# COGS 108 - Project Proposal

## Authors

Khushi: Conceptualization, Background research, Writing – original draft  
Valmik: Data curation, Methodology, Analysis  
Aanya: Visualization, Writing – review & editing  
Alexa: Project administration, Software

## Research Question

This project investigates whether court surface type is associated with or improves the prediction of match outcomes in professional tennis matches.
We will examine this relationship using key variables including match outcome, player ranking difference, and court surface (hard, clay, grass).
This research question is answerable using observational match-level data and statistical analysis.
Understanding this relationship is important because it helps determine whether playing conditions meaningfully affect match predictability, which can improve performance analysis, forecasting models, and strategic decision-making in professional tennis.

## Background and Prior Work

Tennis is one of the world's most popular and competitive sports, with professional matches played across diverse environmental conditions that can significantly influence player performance and match outcomes. Among these conditions, court surface type—primarily hard courts, clay courts, and grass courts—has long been recognized as a fundamental factor that shapes playing styles, strategic approaches, and competitive advantages. Understanding how court surface affects match outcomes is not only important for players, coaches, and analysts seeking to optimize performance and develop effective strategies, but also for improving the accuracy of predictive models used in sports analytics, broadcasting, and tournament planning. As professional tennis continues to generate vast amounts of data and increasingly relies on statistical modeling for decision-making, investigating whether court surface type meaningfully contributes to match outcome prediction represents a critical area of research with practical applications across multiple stakeholders in the sport.

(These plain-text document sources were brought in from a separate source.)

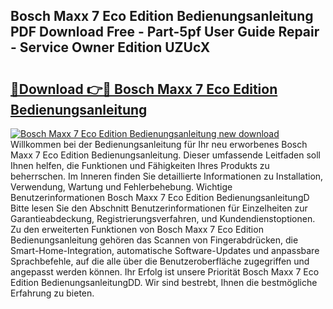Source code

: ## Bosch Maxx 7 Eco Edition Bedienungsanleitung PDF Download Free - Part-5pf User Guide Repair - Service Owner Edition UZUcX

# <h2><a href="http://df4wm5.blite.top/?on=Bosch+Maxx+7+Eco+Edition+Bedienungsanleitung">🔗Download 👉🔴 Bosch Maxx 7 Eco Edition Bedienungsanleitung</a></h2>

[![Bosch Maxx 7 Eco Edition Bedienungsanleitung new download](https://i.imgur.com/lujVjoI.png)](http://df4wm5.blite.top/?on=Bosch+Maxx+7+Eco+Edition+Bedienungsanleitung)
Willkommen bei der Bedienungsanleitung für Ihr neu erworbenes Bosch Maxx 7 Eco Edition Bedienungsanleitung. Dieser umfassende Leitfaden soll Ihnen helfen, die Funktionen und Fähigkeiten Ihres Produkts zu beherrschen. Im Inneren finden Sie detaillierte Informationen zu Installation, Verwendung, Wartung und Fehlerbehebung. Wichtige Benutzerinformationen Bosch Maxx 7 Eco Edition BedienungsanleitungD Bitte lesen Sie den Abschnitt Benutzerinformationen für Einzelheiten zur Garantieabdeckung, Registrierungsverfahren, und Kundendienstoptionen. Zu den erweiterten Funktionen von Bosch Maxx 7 Eco Edition Bedienungsanleitung gehören das Scannen von Fingerabdrücken, die Smart-Home-Integration, automatische Software-Updates und anpassbare Sprachbefehle, auf die alle über die Benutzeroberfläche zugegriffen und angepasst werden können. Ihr Erfolg ist unsere Priorität Bosch Maxx 7 Eco Edition BedienungsanleitungDD. Wir sind bestrebt, Ihnen die bestmögliche Erfahrung zu bieten.
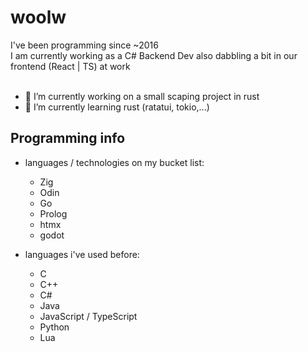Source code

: # woolw
I've been programming since ~2016  
I am currently working as a C# Backend Dev also dabbling a bit in our frontend (React | TS) at work  
</br>
  
- 🔭 I’m currently working on a small scaping project in rust
- 🌱 I’m currently learning rust (ratatui, tokio,...)

## Programming info
- languages / technologies on my bucket list:
  - Zig
  - Odin
  - Go
  - Prolog
  - htmx
  - godot

- languages i've used before:
  - C
  - C++
  - C#
  - Java
  - JavaScript / TypeScript
  - Python
  - Lua
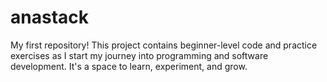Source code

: # anastack
My first repository! This project contains beginner-level code and practice exercises as I start my journey into programming and software development. It's a space to learn, experiment, and grow.
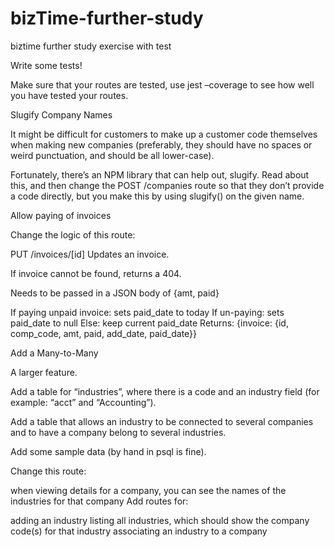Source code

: # bizTime-further-study
biztime further study exercise with test


Write some tests!

Make sure that your routes are tested, use jest –coverage to see how well you have tested your routes.

Slugify Company Names

It might be difficult for customers to make up a customer code themselves when making new companies (preferably, they should have no spaces or weird punctuation, and should be all lower-case).

Fortunately, there’s an NPM library that can help out, slugify. Read about this, and then change the POST /companies route so that they don’t provide a code directly, but you make this by using slugify() on the given name.

Allow paying of invoices

Change the logic of this route:

PUT /invoices/[id]
Updates an invoice.

If invoice cannot be found, returns a 404.

Needs to be passed in a JSON body of {amt, paid}

If paying unpaid invoice: sets paid_date to today
If un-paying: sets paid_date to null
Else: keep current paid_date
Returns: {invoice: {id, comp_code, amt, paid, add_date, paid_date}}

Add a Many-to-Many

A larger feature.

Add a table for “industries”, where there is a code and an industry field (for example: “acct” and “Accounting”).

Add a table that allows an industry to be connected to several companies and to have a company belong to several industries.

Add some sample data (by hand in psql is fine).

Change this route:

when viewing details for a company, you can see the names of the industries for that company
Add routes for:

adding an industry
listing all industries, which should show the company code(s) for that industry
associating an industry to a company

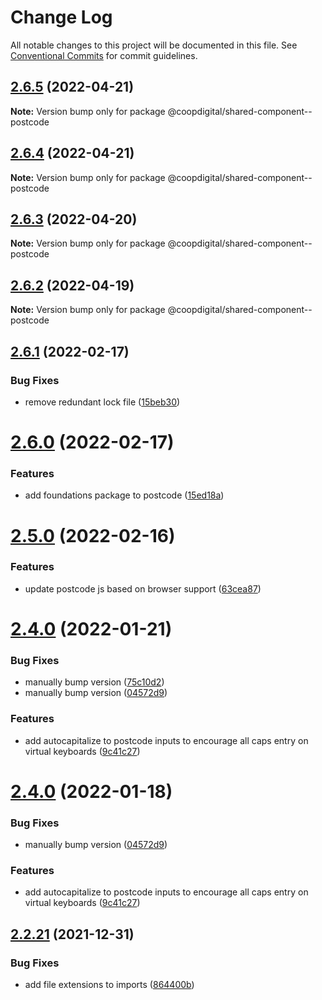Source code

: # Change Log

All notable changes to this project will be documented in this file.
See [Conventional Commits](https://conventionalcommits.org) for commit guidelines.

## [2.6.5](https://github.com/coopdigital/coop-frontend/compare/@coopdigital/shared-component--postcode@2.6.4...@coopdigital/shared-component--postcode@2.6.5) (2022-04-21)

**Note:** Version bump only for package @coopdigital/shared-component--postcode





## [2.6.4](https://github.com/coopdigital/coop-frontend/compare/@coopdigital/shared-component--postcode@2.6.3...@coopdigital/shared-component--postcode@2.6.4) (2022-04-21)

**Note:** Version bump only for package @coopdigital/shared-component--postcode





## [2.6.3](https://github.com/coopdigital/coop-frontend/compare/@coopdigital/shared-component--postcode@2.6.2...@coopdigital/shared-component--postcode@2.6.3) (2022-04-20)

**Note:** Version bump only for package @coopdigital/shared-component--postcode





## [2.6.2](https://github.com/coopdigital/coop-frontend/compare/@coopdigital/shared-component--postcode@2.6.1...@coopdigital/shared-component--postcode@2.6.2) (2022-04-19)

**Note:** Version bump only for package @coopdigital/shared-component--postcode





## [2.6.1](https://github.com/coopdigital/coop-frontend/compare/@coopdigital/shared-component--postcode@2.6.0...@coopdigital/shared-component--postcode@2.6.1) (2022-02-17)


### Bug Fixes

* remove redundant lock file ([15beb30](https://github.com/coopdigital/coop-frontend/commit/15beb308b22983e6151cd28df99ff70359534cd4))





# [2.6.0](https://github.com/coopdigital/coop-frontend/compare/@coopdigital/shared-component--postcode@2.5.0...@coopdigital/shared-component--postcode@2.6.0) (2022-02-17)


### Features

* add foundations package to postcode ([15ed18a](https://github.com/coopdigital/coop-frontend/commit/15ed18afcaa392941fbbb3bc679ed9e96234ee4f))





# [2.5.0](https://github.com/coopdigital/coop-frontend/compare/@coopdigital/shared-component--postcode@2.4.0...@coopdigital/shared-component--postcode@2.5.0) (2022-02-16)


### Features

* update postcode js based on browser support ([63cea87](https://github.com/coopdigital/coop-frontend/commit/63cea87fe696daa92fd579371dbab4e512310111))





# [2.4.0](https://github.com/coopdigital/coop-frontend/compare/@coopdigital/shared-component--postcode@2.2.21...@coopdigital/shared-component--postcode@2.4.0) (2022-01-21)


### Bug Fixes

* manually bump version ([75c10d2](https://github.com/coopdigital/coop-frontend/commit/75c10d2d1032d18d468c4ee8a0f6a43ea101623b))
* manually bump version ([04572d9](https://github.com/coopdigital/coop-frontend/commit/04572d9cb12fbc23c3f89509d3550a0be921c4b7))


### Features

* add autocapitalize to postcode inputs to encourage all caps entry on virtual keyboards ([9c41c27](https://github.com/coopdigital/coop-frontend/commit/9c41c27c586944f9d593ed1169d8aa55194d7a97))





# [2.4.0](https://github.com/coopdigital/coop-frontend/compare/@coopdigital/shared-component--postcode@2.2.21...@coopdigital/shared-component--postcode@2.4.0) (2022-01-18)


### Bug Fixes

* manually bump version ([04572d9](https://github.com/coopdigital/coop-frontend/commit/04572d9cb12fbc23c3f89509d3550a0be921c4b7))


### Features

* add autocapitalize to postcode inputs to encourage all caps entry on virtual keyboards ([9c41c27](https://github.com/coopdigital/coop-frontend/commit/9c41c27c586944f9d593ed1169d8aa55194d7a97))





## [2.2.21](https://github.com/coopdigital/coop-frontend/compare/@coopdigital/shared-component--postcode@2.2.20...@coopdigital/shared-component--postcode@2.2.21) (2021-12-31)


### Bug Fixes

* add file extensions to imports ([864400b](https://github.com/coopdigital/coop-frontend/commit/864400b47670a8103c7f04a7ef8fbb013a13891e))
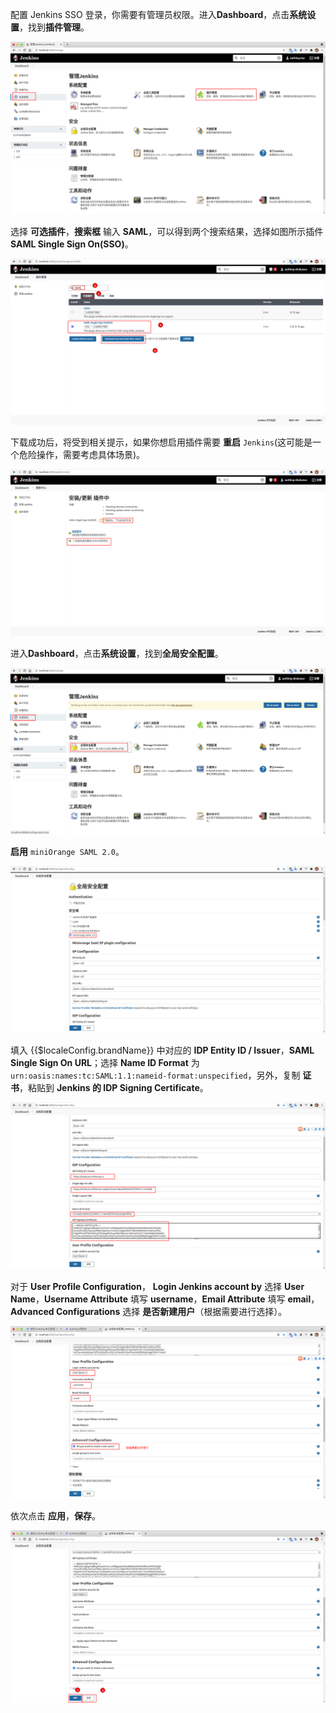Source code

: <IntegrationDetailCard title="配置 Jenkins SSO 登录">

配置 Jenkins SSO 登录，你需要有管理员权限。进入**Dashboard**，点击**系统设置**，找到**插件管理**。

<img src="../../images/integration/jenkins/2-1.png" class="md-img-padding" />

选择 **可选插件**，**搜索框** 输入 **SAML**，可以得到两个搜索结果，选择如图所示插件 **SAML Single Sign On(SSO)**。

<img src="../../images/integration/jenkins/2-2.png" class="md-img-padding" />

下载成功后，将受到相关提示，如果你想启用插件需要 **重启** `Jenkins`(这可能是一个危险操作，需要考虑具体场景)。

<img src="../../images/integration/jenkins/2-3.png" class="md-img-padding" />

进入**Dashboard**，点击**系统设置**，找到**全局安全配置**。

<img src="../../images/integration/jenkins/2-4.png" class="md-img-padding" />

**启用** `miniOrange SAML 2.0`。

<img src="../../images/integration/jenkins/2-5.png" class="md-img-padding" />

填入 {{$localeConfig.brandName}} 中对应的 **IDP Entity ID / Issuer**，**SAML Single Sign On URL**；选择 **Name ID Format** 为 `urn:oasis:names:tc:SAML:1.1:nameid-format:unspecified`，另外，复制 **证书**，粘贴到 **Jenkins 的 IDP Signing Certificate**。

<img src="../../images/integration/jenkins/2-6.png" class="md-img-padding" />

对于 **User Profile Configuration**， **Login Jenkins account by** 选择 **User Name**，**Username Attribute** 填写 **username**，**Email Attribute** 填写 **email**， **Advanced Configurations** 选择 **是否新建用户**（根据需要进行选择）。

<img src="../../images/integration/jenkins/2-7.png" class="md-img-padding" />

依次点击 **应用**，**保存**。

<img src="../../images/integration/jenkins/2-8.png" class="md-img-padding" />

</IntegrationDetailCard>
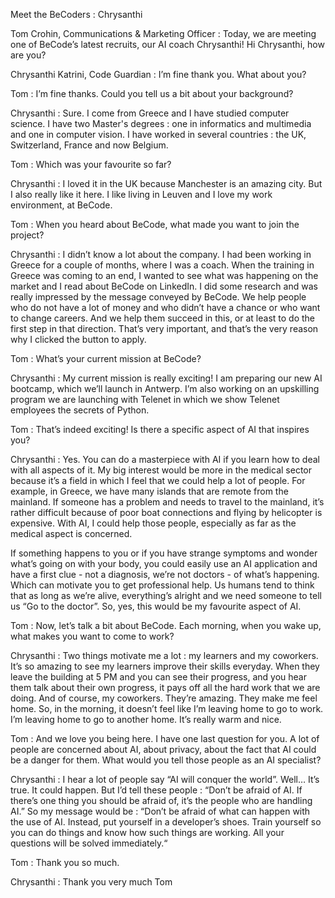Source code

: Meet the BeCoders : Chrysanthi

Tom Crohin, Communications & Marketing Officer : Today, we are meeting one of BeCode’s latest recruits, our AI coach Chrysanthi! Hi Chrysanthi, how are you?

Chrysanthi Katrini, Code Guardian : I’m fine thank you. What about you?

Tom : I’m fine thanks. Could you tell us a bit about your background?

Chrysanthi : Sure. I come from Greece and I have studied computer science. I have two Master's degrees : one in informatics and multimedia and one in computer vision. I have worked in several countries : the UK, Switzerland, France and now Belgium. 

Tom : Which was your favourite so far?

Chrysanthi : I loved it in the UK because Manchester is an amazing city. But I also really like it here. I like living in Leuven and I love my work environment, at BeCode. 

Tom : When you heard about BeCode, what made you want to join the project?

Chrysanthi : I didn’t know a lot about the company. I had been working in Greece for a couple of months, where I was a coach. When the training in Greece was coming to an end, I wanted to see what was happening on the market and I read about BeCode on LinkedIn. I did some research and was really impressed by the message conveyed by BeCode. We help people who do not have a lot of money and who didn’t have a chance or who want to change careers. And we help them succeed in this, or at least to do the first step in that direction. That’s very important, and that’s the very reason why I clicked the button to apply. 

Tom : What’s your current mission at BeCode?

Chrysanthi : My current mission is really exciting! I am preparing our new AI bootcamp, which we’ll launch in Antwerp. I’m also working on an upskilling program we are launching with Telenet in which we show Telenet employees the secrets of Python. 

Tom : That’s indeed exciting! Is there a specific aspect of AI that inspires you?

Chrysanthi : Yes. You can do a masterpiece with AI if you learn how to deal with all aspects of it. My big interest would be more in the medical sector because it’s a field in which I feel that we could help a lot of people. For example, in Greece, we have many islands that are remote from the mainland. If someone has a problem and needs to travel to the mainland, it’s rather difficult because of poor boat connections and flying by helicopter is expensive. With AI, I could help those people, especially as far as the medical aspect is concerned. 

If something happens to you or if you have strange symptoms and wonder what’s going on with your body, you could easily use an AI application and have a first clue - not a diagnosis, we’re not doctors - of what’s happening. Which can motivate you to get professional help. Us humans tend to think that as long as we’re alive, everything’s alright and we need someone to tell us “Go to the doctor”. So, yes, this would be my favourite aspect of AI. 

Tom : Now, let’s talk a bit about BeCode. Each morning, when you wake up, what makes you want to come to work?

Chrysanthi : Two things motivate me a lot : my learners and my coworkers. It’s so amazing to see my learners improve their skills everyday. When they leave the building at 5 PM and you can see their progress, and you hear them talk about their own progress, it pays off all the hard work that we are doing. And of course, my coworkers. They’re amazing. They make me feel home. So, in the morning, it doesn’t feel like I’m leaving home to go to work. I’m leaving home to go to another home. It’s really warm and nice. 

Tom : And we love you being here. I have one last question for you. A lot of people are concerned about AI, about privacy, about the fact that AI could be a danger for them. What would you tell those people as an AI specialist?

Chrysanthi : I hear a lot of people say “AI will conquer the world”. Well… It’s true. It could happen. But I’d tell these people : “Don’t be afraid of AI. If there’s one thing you should be afraid of, it’s the people who are handling AI.” So my message would be : “Don’t be afraid of what can happen with the use of AI. Instead, put yourself in a developer’s shoes. Train yourself so you can do things and know how such things are working. All your questions will be solved immediately.“

Tom : Thank you so much.

Chrysanthi : Thank you very much Tom
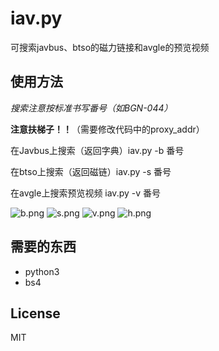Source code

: # iav.py
可搜索javbus、btso的磁力链接和avgle的预览视频

## 使用方法
*搜索注意按标准书写番号（如BGN-044）*

**注意扶梯子！！**（需要修改代码中的proxy_addr）

在Javbus上搜索（返回字典）iav.py -b 番号

在btso上搜索（返回磁链）iav.py -s 番号

在avgle上搜索预览视频 iav.py -v 番号

![b.png](https://i.loli.net/2018/04/16/5ad4afd24dec1.png)
![s.png](https://i.loli.net/2018/04/16/5ad4afd366770.png)
![v.png](https://i.loli.net/2018/04/16/5ad4afd2f117e.png)
![h.png](https://i.loli.net/2018/04/16/5ad4afd2f0caf.png)

## 需要的东西
* python3
* bs4

## License
MIT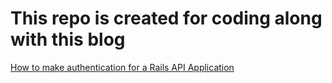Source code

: # This repo is created for coding along with this blog

[How to make authentication for a Rails API Application](https://chinguyen21.medium.com/how-to-make-authentication-for-a-rail-api-application-24458faa836e)

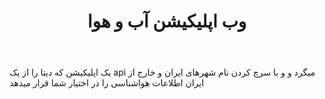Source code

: ---
file: personal.md
title: وب اپلیکیشن آب و هوا
body: یک اپلیکیشن که دیتا را از یک api میگرد و و با سرچ کردن نام شهرهای ایران و خارج از ایران اطلاعات هواشناسی را در اختیار شما قرار میدهد   
tags: Svelte.js CSS HTML
url: https://weatherapp.alirezamirzadeh.ir
github: https://github.com/alirezamirzadeh/WeatherApp
image: protfolio.jpg

---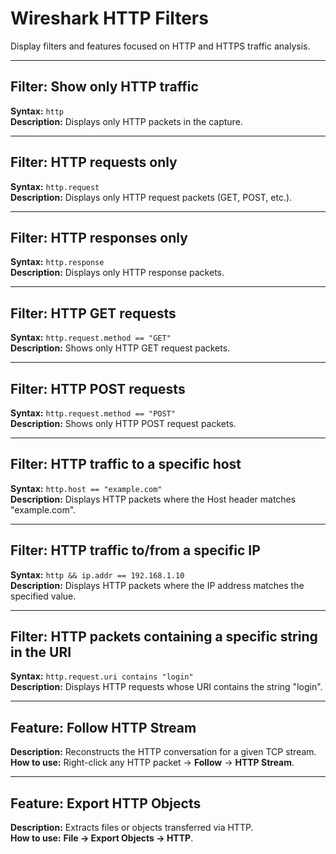 # Wireshark HTTP Filters

Display filters and features focused on HTTP and HTTPS traffic analysis.

---

## Filter: Show only HTTP traffic  
**Syntax:** `http`  
**Description:** Displays only HTTP packets in the capture.

---

## Filter: HTTP requests only  
**Syntax:** `http.request`  
**Description:** Displays only HTTP request packets (GET, POST, etc.).

---

## Filter: HTTP responses only  
**Syntax:** `http.response`  
**Description:** Displays only HTTP response packets.

---

## Filter: HTTP GET requests  
**Syntax:** `http.request.method == "GET"`  
**Description:** Shows only HTTP GET request packets.

---

## Filter: HTTP POST requests  
**Syntax:** `http.request.method == "POST"`  
**Description:** Shows only HTTP POST request packets.

---

## Filter: HTTP traffic to a specific host  
**Syntax:** `http.host == "example.com"`  
**Description:** Displays HTTP packets where the Host header matches "example.com".

---

## Filter: HTTP traffic to/from a specific IP  
**Syntax:** `http && ip.addr == 192.168.1.10`  
**Description:** Displays HTTP packets where the IP address matches the specified value.

---

## Filter: HTTP packets containing a specific string in the URI  
**Syntax:** `http.request.uri contains "login"`  
**Description:** Displays HTTP requests whose URI contains the string "login".

---

## Feature: Follow HTTP Stream  
**Description:** Reconstructs the HTTP conversation for a given TCP stream.  
**How to use:** Right-click any HTTP packet → **Follow** → **HTTP Stream**.

---

## Feature: Export HTTP Objects  
**Description:** Extracts files or objects transferred via HTTP.  
**How to use:** **File → Export Objects → HTTP**.

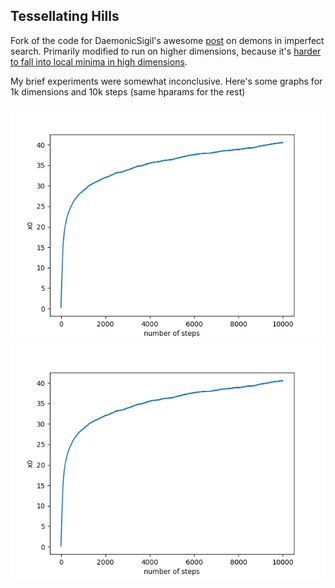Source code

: ## Tessellating Hills

Fork of the code for DaemonicSigil's awesome [post](https://www.lesswrong.com/posts/X7S3u5E4KktLp7gHz/tessellating-hills-a-toy-model-for-demons-in-imperfect) on demons in imperfect search. Primarily modified to run on higher dimensions, because it's [harder to fall into local minima in high dimensions](https://www.lesswrong.com/posts/X7S3u5E4KktLp7gHz/tessellating-hills-a-toy-model-for-demons-in-imperfect?commentId=A4hDCPbAuJQ6SZ6Pt).

My brief experiments were somewhat inconclusive. Here's some graphs for 1k dimensions and 10k steps (same hparams for the rest)

![](./experiments/dims1000wsum5eps0.0025time10000lr0.2-plot1.png)
![](./experiments/dims1000wsum5eps0.0025time10000lr0.2-plot1.png)
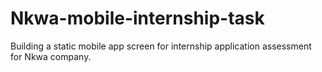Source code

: # Nkwa-mobile-internship-task
Building a static mobile app screen for internship application assessment for Nkwa company.
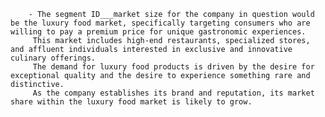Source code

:         - The segment ID___market size for the company in question would be the luxury food market, specifically targeting consumers who are willing to pay a premium price for unique gastronomic experiences.
         This market includes high-end restaurants, specialized stores, and affluent individuals interested in exclusive and innovative culinary offerings.
         The demand for luxury food products is driven by the desire for exceptional quality and the desire to experience something rare and distinctive.
         As the company establishes its brand and reputation, its market share within the luxury food market is likely to grow.


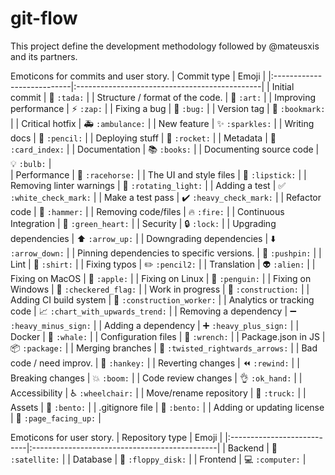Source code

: # git-flow

This project define the development methodology followed by @mateusxis and its partners.

Emoticons for commits and user story.
|   Commit type              | Emoji                                         |
|:---------------------------|:----------------------------------------------|
| Initial commit             | :tada: `:tada:`                               |
| Structure / format of the code.   | :art: `:art:`                            |
| Improving performance      | :zap: `:zap:`                                 |
| Fixing a bug               | :bug: `:bug:`                                 |
| Version tag                | :bookmark: `:bookmark:`                       |
| Critical hotfix            | :ambulance: `:ambulance:`                     |
| New feature                | :sparkles: `:sparkles:`                       |
| Writing docs               | :pencil: `:pencil:`                           |
| Deploying stuff            | :rocket: `:rocket:`                           |
| Metadata                   | :card_index: `:card_index:`                   |
| Documentation              | :books: `:books:`                             |
| Documenting source code    | :bulb: `:bulb:`                               |  
| Performance                | :racehorse: `:racehorse:`                     |
| The UI and style files     | :lipstick: `:lipstick:`                       |
| Removing linter warnings   | :rotating_light: `:rotating_light:`           |
| Adding a test              | :white_check_mark: `:white_check_mark:`       |
| Make a test pass           | :heavy_check_mark: `:heavy_check_mark:`       |
| Refactor code              | :hammer: `:hammer:`                           |
| Removing code/files        | :fire: `:fire:`                               |
| Continuous Integration     | :green_heart: `:green_heart:`                 |
| Security                   | :lock: `:lock:`                               |
| Upgrading dependencies     | :arrow_up: `:arrow_up:`                       |
| Downgrading dependencies   | :arrow_down: `:arrow_down:`                   |
| Pinning dependencies to specific versions.   | :pushpin: `:pushpin:`                   |
| Lint                       | :shirt: `:shirt:`                             |
| Fixing typos               | :pencil2: `:pencil2:`                         |
| Translation                | :alien: `:alien:`                             |
| Fixing on MacOS            | :apple: `:apple:`                             |
| Fixing on Linux            | :penguin: `:penguin:`                         |
| Fixing on Windows          | :checkered_flag: `:checkered_flag:`           |
| Work in progress           | :construction:  `:construction:`              |
| Adding CI build system     | :construction_worker: `:construction_worker:` |
| Analytics or tracking code | :chart_with_upwards_trend: `:chart_with_upwards_trend:` |
| Removing a dependency      | :heavy_minus_sign: `:heavy_minus_sign:`       |
| Adding a dependency        | :heavy_plus_sign: `:heavy_plus_sign:`         |
| Docker                     | :whale: `:whale:`                             |
| Configuration files        | :wrench: `:wrench:`                           |
| Package.json in JS         | :package: `:package:`                         |
| Merging branches           | :twisted_rightwards_arrows: `:twisted_rightwards_arrows:` |
| Bad code / need improv.    | :hankey: `:hankey:`                           |
| Reverting changes          | :rewind: `:rewind:`                           |
| Breaking changes           | :boom: `:boom:`                               |
| Code review changes        | :ok_hand: `:ok_hand:`                         |
| Accessibility              | :wheelchair: `:wheelchair:`                   |
| Move/rename repository     | :truck: `:truck:`                             |
| Assets                     | :bento: `:bento:`                             |
| .gitignore file            | :bento: `:bento:`                             |
| Adding or updating license | :page_facing_up: `:page_facing_up:`           |

Emoticons for user story.
|   Repository type          | Emoji                                         |
|:---------------------------|:----------------------------------------------|
| Backend                    | :satellite: `:satellite:`                      |
| Database                   | :floppy_disk: `:floppy_disk:`                  |
| Frontend                   | :computer: `:computer:`                        |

Prior research has established that court surface type significantly influences match outcomes and prediction accuracy in professional tennis.<a name="cite_ref-1"></a><sup>1</sup> McHale and Morton (2011) demonstrated that models incorporating surface information alongside match scores and play data achieved higher forecasting accuracy than ranking-based models alone, though they did not account for dependencies between factors.<a name="cite_ref-2"></a><sup>2</sup> More recent studies have developed surface-specific player ratings using network analysis and machine learning approaches, with models trained on over 83,000 matches showing that surface-specific features improve prediction accuracy beyond classical approaches.<a name="cite_ref-3"></a><sup>3</sup> The physical mechanisms underlying these effects are well-documented: grass courts produce fast, low bounces that favor aggressive serve-and-volley play and shorter rallies; clay courts generate slower, higher bounces that extend rally length and favor baseline players with strong defensive skills; and hard courts provide medium-speed conditions with predictable bounces that accommodate diverse playing styles.<a name="cite_ref-4"></a><sup>4</sup> Research using dynamic models has shown that elite players like Rafael Nadal and Roger Federer exhibit measurably different strength levels across surface types, with prediction models achieving approximately 70% accuracy when incorporating surface-specific player abilities.<a name="cite_ref-5"></a><sup>5</sup> However, recent work has found that model performance varies considerably by surface, with prediction accuracy notably lower on grass courts compared to hard and clay courts, suggesting that surface-specific characteristics create unique challenges for match outcome modeling.<a name="cite_ref-6"></a><sup>6</sup>


Despite the extensive body of research on tennis match prediction, several important limitations and gaps remain. First, many existing studies focus primarily on elite players or Grand Slam tournaments, potentially limiting the generalizability of findings to the broader professional tennis ecosystem that includes lower-tier tournaments and emerging players. Second, while surface-specific models have been developed, there is inconsistency in how researchers operationalize and measure surface effects—some studies treat surface as a categorical variable while others develop continuous surface-specific rating systems, making cross-study comparisons difficult. Third, most prediction models achieve moderate accuracy levels (typically 65-75%), suggesting that important predictive factors may be missing or that the inherent variability in tennis matches limits deterministic prediction. Fourth, there is limited research examining whether the predictive value of court surface has changed over time as equipment technology, training methods, and player athleticism have evolved, potentially reducing historical surface-specific advantages. Finally, few studies have systematically compared the relative importance of court surface against other environmental and contextual factors such as tournament prestige, match format, and player fatigue across large, diverse datasets.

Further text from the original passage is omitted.